The rain stopped as preposterously as it began
and the day stepped aside, surprised, as if making way
for a woman rounding the corner with her groceries.
The trees glistened and quivered.
What a perfect moment to be just stepping
out of the house and wondering where
the Earth has come back from
instead of standing there in the street,
dripping and shuddering, having become part of
the act that something has been caught in, messy
and embarrassingly irreversible.

Meanwhile, at that very moment, across town
(or perhaps it was many years earlier)
a woman walked from beneath an awning toward her car,
tired of waiting and deciding to take advantage
of a sudden break in the rain.
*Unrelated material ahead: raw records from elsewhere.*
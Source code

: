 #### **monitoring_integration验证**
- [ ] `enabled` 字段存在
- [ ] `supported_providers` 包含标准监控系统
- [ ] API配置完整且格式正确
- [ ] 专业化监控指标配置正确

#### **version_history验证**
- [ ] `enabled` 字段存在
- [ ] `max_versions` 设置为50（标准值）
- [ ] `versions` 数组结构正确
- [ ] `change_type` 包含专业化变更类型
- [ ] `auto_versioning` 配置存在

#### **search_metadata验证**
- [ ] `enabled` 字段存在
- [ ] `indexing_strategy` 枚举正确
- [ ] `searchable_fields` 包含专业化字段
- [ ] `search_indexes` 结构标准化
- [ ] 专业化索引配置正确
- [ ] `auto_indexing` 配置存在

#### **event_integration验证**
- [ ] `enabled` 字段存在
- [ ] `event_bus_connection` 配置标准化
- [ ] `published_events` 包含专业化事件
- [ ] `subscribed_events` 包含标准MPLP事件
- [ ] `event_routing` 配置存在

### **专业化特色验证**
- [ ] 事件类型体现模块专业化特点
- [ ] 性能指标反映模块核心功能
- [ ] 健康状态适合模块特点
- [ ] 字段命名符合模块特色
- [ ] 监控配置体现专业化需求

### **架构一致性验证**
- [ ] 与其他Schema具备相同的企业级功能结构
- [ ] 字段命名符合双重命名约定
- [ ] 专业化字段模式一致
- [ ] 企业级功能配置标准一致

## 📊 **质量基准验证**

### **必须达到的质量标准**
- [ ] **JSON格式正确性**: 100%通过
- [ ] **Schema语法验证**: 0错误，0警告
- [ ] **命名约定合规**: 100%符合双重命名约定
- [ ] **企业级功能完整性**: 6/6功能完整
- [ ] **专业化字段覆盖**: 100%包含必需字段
The sun shone through
the cold, immaculate facets of event that glistened
outside the restaurant as perfect and unassailable
as the diamond on the ring in the pocket of the lover
who arrived late to find her gone and then went on
to marry someone else while she too continued on
to marriage by an alternate route and the giving birth to . . .
a great virologist who would cheat death of a terrible disease?
a serial killer? my father? your son-in-law?
Where does the shot finally land when
the happy couple fires into the air?

After 20 years of marriage, the middle-aged man
inserted himself into the young woman who was not
his wife, as if she were a measuring device
to tell him whether his life was half-full or half-empty,
as if every caress were the movement of a needle
that would hover for a second over the exact number
that proved the hypotheses he'd lived, if only
he could get a reading at precisely the right instant.
What could he have subtracted from
the next instant to get the right answer,
the instant when his wife opened the bedroom door,
having come home early because the performance
was rained out?

We tell time by tripping over the perfect moment,
breaking its mechanism, then picking
ourselves up and continuing on, knowing
or not knowing or maybe half-knowing of
the half-lucks and quarter-chances that lie scattered

like loose gears to rust in the rain.